## THE DATA
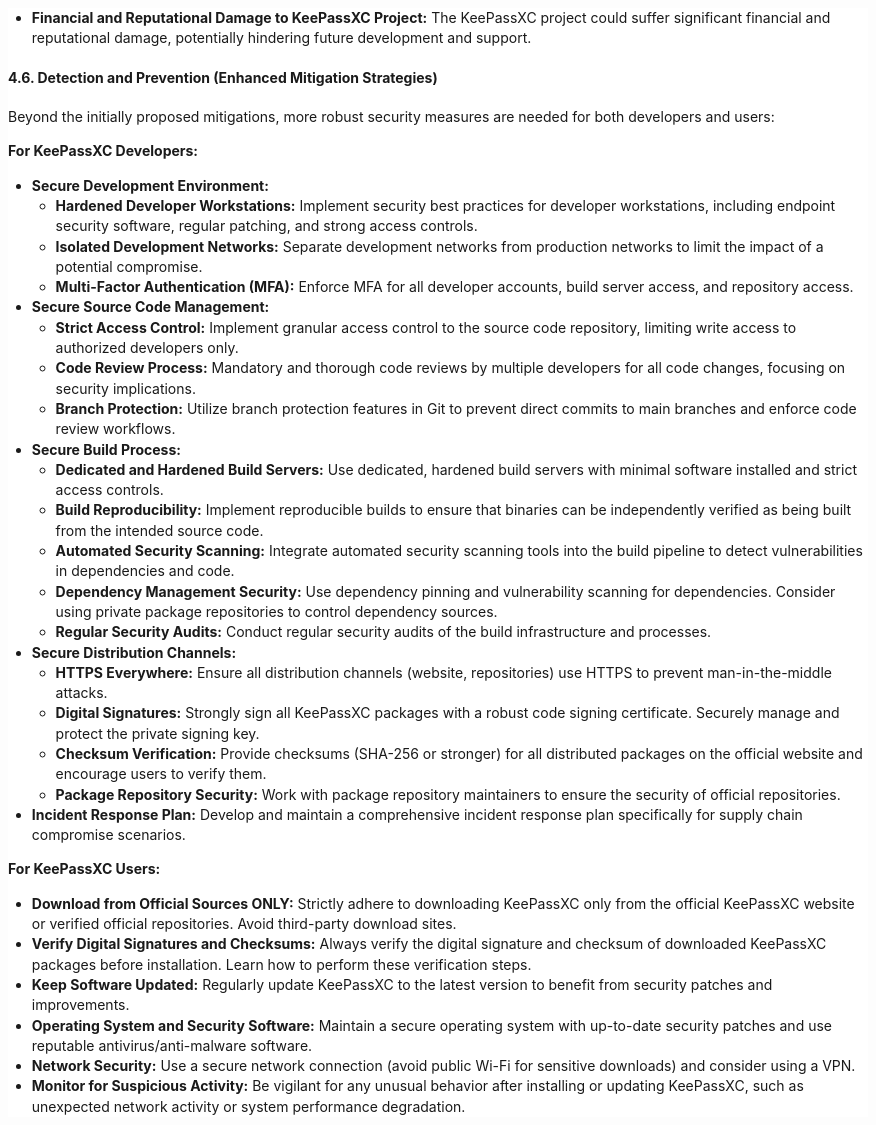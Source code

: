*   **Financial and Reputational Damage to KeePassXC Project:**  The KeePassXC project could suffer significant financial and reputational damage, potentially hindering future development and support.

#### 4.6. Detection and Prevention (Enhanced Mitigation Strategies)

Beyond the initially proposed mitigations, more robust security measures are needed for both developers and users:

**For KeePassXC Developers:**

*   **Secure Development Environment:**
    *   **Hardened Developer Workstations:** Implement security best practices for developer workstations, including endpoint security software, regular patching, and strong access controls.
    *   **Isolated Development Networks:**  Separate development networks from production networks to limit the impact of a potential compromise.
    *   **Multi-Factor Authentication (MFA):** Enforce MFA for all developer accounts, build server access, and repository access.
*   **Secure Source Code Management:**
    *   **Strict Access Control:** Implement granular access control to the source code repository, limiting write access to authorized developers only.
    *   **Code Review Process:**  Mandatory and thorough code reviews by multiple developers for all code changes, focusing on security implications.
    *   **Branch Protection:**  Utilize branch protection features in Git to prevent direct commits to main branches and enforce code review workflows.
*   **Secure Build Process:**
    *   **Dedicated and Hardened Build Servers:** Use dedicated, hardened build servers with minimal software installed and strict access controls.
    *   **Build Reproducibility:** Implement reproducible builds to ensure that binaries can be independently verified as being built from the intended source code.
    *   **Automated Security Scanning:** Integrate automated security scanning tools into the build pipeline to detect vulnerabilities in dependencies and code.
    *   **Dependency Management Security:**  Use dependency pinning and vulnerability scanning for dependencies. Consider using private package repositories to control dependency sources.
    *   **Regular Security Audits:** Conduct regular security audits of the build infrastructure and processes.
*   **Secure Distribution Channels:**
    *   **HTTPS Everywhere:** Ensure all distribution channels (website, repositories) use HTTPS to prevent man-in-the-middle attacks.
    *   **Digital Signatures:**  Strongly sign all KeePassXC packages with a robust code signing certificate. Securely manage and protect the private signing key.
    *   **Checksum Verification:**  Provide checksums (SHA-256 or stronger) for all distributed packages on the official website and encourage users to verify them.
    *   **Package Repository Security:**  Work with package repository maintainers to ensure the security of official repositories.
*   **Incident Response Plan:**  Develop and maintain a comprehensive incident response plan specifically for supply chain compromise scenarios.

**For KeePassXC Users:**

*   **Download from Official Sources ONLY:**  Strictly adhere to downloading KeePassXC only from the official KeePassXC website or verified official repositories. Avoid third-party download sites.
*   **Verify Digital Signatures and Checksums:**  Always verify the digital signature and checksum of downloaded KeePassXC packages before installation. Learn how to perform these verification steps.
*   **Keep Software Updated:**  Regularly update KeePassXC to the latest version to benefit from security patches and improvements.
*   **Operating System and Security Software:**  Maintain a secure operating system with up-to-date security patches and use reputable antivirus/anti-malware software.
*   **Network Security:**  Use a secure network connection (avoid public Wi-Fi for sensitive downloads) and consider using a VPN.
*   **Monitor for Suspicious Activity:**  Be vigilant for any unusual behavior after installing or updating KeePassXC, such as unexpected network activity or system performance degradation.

---

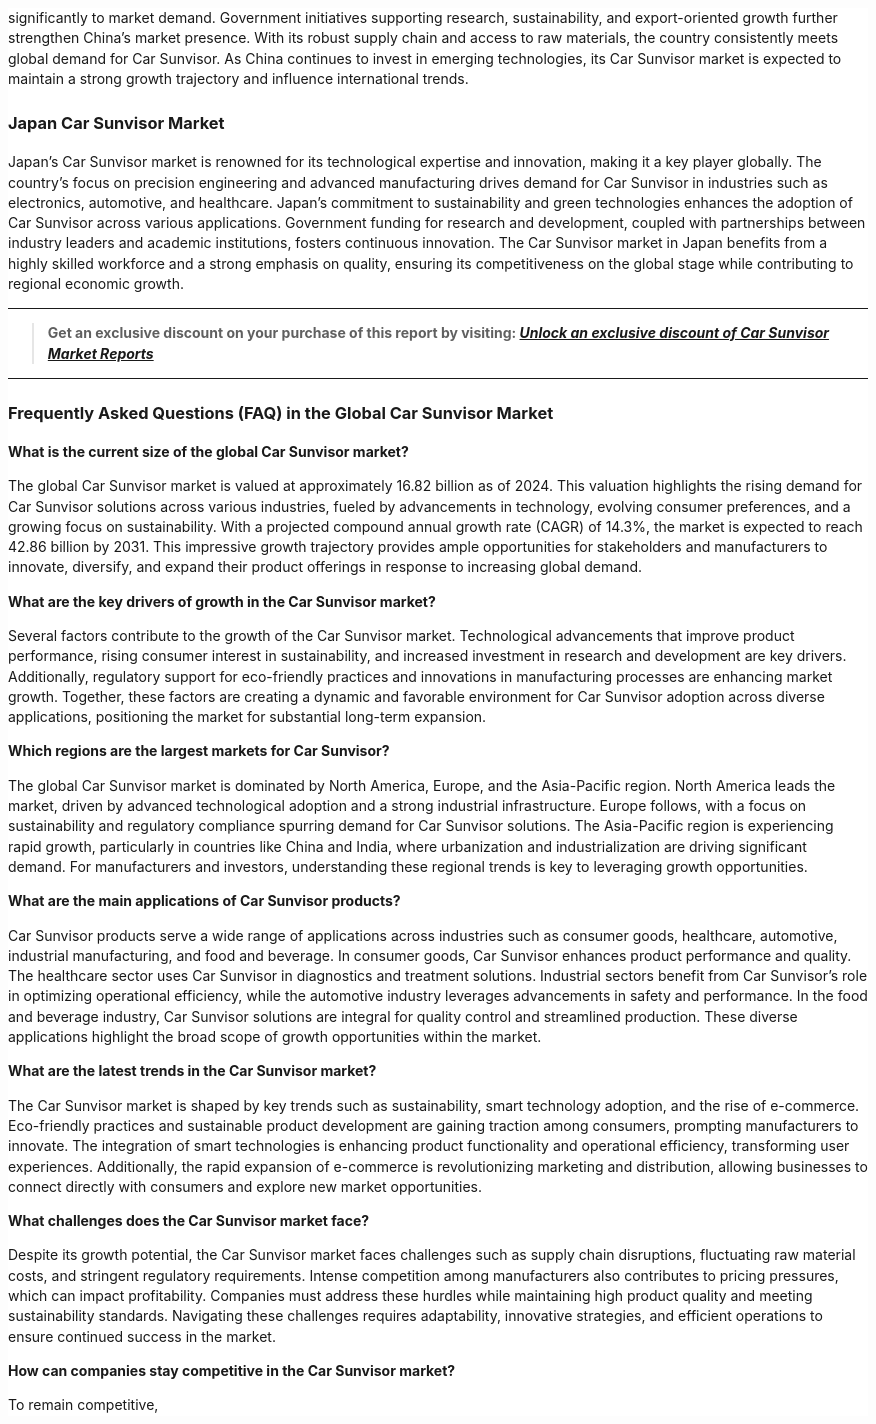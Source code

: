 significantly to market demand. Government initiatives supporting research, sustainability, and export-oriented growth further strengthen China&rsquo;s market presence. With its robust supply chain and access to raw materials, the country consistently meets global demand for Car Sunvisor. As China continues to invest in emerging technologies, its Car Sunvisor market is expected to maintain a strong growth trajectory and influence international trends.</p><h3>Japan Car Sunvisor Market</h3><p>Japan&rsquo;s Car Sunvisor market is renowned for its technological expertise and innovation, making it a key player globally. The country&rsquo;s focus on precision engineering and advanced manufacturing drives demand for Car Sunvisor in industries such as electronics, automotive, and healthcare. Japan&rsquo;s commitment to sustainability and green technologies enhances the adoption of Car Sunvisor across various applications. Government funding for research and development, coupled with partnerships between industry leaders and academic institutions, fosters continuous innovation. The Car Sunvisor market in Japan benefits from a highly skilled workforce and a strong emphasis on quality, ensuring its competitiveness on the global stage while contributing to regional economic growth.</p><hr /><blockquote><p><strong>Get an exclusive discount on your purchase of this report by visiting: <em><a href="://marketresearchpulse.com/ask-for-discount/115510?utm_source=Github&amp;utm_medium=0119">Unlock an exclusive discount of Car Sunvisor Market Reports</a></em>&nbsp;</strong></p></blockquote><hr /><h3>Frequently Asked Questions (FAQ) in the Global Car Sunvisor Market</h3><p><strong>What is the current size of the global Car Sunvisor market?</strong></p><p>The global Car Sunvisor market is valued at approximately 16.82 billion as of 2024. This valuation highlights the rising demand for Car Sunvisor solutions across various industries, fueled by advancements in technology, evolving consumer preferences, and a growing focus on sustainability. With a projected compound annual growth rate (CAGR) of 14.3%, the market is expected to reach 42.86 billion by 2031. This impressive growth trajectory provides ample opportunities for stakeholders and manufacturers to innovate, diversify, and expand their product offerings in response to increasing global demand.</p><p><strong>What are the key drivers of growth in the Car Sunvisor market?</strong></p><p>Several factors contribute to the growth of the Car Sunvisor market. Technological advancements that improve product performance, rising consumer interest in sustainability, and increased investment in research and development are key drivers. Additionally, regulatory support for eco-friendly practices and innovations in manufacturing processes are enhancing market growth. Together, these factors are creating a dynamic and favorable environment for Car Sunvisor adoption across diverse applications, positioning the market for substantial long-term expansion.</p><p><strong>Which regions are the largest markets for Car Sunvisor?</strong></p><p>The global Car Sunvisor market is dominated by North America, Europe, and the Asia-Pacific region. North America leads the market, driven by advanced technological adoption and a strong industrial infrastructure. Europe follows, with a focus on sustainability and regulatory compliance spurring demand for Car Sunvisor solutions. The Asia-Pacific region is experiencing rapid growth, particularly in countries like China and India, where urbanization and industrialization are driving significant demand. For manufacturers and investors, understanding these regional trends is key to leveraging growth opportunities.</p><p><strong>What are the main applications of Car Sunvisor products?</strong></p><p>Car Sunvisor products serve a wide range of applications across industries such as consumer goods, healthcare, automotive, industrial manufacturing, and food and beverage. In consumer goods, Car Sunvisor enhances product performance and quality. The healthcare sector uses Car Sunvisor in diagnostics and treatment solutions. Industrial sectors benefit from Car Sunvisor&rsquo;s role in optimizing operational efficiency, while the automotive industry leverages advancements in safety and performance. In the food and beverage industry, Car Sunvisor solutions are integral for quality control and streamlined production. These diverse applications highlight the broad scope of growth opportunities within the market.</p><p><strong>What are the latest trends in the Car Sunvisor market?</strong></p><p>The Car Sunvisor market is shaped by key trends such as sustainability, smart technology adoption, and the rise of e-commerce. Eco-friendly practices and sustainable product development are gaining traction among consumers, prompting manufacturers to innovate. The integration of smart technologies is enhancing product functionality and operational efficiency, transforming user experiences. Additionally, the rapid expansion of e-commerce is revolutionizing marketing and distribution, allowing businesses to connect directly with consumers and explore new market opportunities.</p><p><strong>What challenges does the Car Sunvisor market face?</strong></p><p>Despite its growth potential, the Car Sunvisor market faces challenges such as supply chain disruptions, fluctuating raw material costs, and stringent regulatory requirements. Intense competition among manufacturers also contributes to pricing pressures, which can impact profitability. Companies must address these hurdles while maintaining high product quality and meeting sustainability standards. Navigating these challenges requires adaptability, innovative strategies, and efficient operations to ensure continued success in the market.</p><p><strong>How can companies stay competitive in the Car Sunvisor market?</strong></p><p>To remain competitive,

## WORK REQUIRED
Retype, in the same exact form, the lines of the material above from the line holding "infrastructure and processes." through the line holding "private signing key.".

## RESULT OF THIS TASK
    *   **Regular Security Audits:** Conduct regular security audits of the build infrastructure and processes.
*   **Secure Distribution Channels:**
    *   **HTTPS Everywhere:** Ensure all distribution channels (website, repositories) use HTTPS to prevent man-in-the-middle attacks.
    *   **Digital Signatures:**  Strongly sign all KeePassXC packages with a robust code signing certificate. Securely manage and protect the private signing key.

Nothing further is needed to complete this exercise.